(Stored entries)
:::
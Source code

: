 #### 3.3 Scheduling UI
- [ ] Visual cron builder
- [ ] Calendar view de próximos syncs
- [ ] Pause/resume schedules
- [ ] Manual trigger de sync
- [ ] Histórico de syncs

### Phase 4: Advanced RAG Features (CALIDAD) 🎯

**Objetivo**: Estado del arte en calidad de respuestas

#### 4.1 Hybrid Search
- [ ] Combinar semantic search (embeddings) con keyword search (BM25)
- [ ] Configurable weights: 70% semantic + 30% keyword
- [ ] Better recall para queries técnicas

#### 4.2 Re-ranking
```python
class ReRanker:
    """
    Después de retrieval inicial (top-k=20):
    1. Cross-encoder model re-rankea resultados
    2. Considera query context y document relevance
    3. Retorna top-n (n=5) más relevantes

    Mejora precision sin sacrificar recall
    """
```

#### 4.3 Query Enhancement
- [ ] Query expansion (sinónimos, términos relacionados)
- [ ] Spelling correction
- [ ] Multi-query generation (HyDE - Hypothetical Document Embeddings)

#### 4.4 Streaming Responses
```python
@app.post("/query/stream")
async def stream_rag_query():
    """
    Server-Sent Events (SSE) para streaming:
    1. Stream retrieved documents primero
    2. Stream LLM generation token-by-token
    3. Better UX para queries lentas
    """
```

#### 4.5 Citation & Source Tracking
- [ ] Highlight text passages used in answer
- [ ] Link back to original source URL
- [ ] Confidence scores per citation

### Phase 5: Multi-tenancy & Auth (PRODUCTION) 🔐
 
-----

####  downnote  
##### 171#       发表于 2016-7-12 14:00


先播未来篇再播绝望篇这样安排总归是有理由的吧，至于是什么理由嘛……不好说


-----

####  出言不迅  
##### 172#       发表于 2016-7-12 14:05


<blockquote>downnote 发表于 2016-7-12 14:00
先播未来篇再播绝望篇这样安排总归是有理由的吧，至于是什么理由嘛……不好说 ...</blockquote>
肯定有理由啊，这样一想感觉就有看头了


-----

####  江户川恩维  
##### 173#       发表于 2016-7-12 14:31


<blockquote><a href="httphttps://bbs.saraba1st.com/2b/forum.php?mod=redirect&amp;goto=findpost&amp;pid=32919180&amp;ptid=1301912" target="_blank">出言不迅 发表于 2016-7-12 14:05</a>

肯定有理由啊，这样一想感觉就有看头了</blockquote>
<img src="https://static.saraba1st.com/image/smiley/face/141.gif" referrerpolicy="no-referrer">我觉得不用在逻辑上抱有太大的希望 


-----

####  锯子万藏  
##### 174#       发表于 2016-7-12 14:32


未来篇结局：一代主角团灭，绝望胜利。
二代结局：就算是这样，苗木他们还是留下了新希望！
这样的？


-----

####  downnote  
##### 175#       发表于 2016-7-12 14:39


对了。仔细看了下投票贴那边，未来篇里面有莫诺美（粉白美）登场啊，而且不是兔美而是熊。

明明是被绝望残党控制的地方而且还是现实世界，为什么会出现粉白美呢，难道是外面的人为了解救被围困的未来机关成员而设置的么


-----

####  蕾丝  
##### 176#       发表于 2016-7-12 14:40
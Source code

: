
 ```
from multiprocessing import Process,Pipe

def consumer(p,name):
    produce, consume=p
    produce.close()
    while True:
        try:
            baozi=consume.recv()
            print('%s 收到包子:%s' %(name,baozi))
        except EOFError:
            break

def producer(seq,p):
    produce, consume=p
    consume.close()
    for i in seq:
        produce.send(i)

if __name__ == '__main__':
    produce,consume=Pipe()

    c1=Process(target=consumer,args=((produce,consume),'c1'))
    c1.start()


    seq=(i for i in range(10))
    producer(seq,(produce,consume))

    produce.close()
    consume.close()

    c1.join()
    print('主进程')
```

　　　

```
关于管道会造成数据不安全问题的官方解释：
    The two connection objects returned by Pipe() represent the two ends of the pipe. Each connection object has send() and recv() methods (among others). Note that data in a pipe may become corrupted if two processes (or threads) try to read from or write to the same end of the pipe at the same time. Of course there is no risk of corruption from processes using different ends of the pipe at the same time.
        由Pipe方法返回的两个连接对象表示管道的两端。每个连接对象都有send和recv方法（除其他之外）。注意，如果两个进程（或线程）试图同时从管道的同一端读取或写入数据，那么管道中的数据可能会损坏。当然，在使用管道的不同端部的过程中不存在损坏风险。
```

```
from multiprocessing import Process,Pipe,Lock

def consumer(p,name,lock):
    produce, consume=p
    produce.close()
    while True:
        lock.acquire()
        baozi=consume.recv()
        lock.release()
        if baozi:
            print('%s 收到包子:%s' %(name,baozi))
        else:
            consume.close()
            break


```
:::
Taking the records above as input, show every line in which the word "target" is present.

<blockquote><a href="httphttps://bbs.saraba1st.com/2b/forum.php?mod=redirect&amp;goto=findpost&amp;pid=32919180&amp;ptid=1301912" target="_blank">出言不迅 发表于 2016-7-12 14:05</a>
    c1=Process(target=consumer,args=((produce,consume),'c1'))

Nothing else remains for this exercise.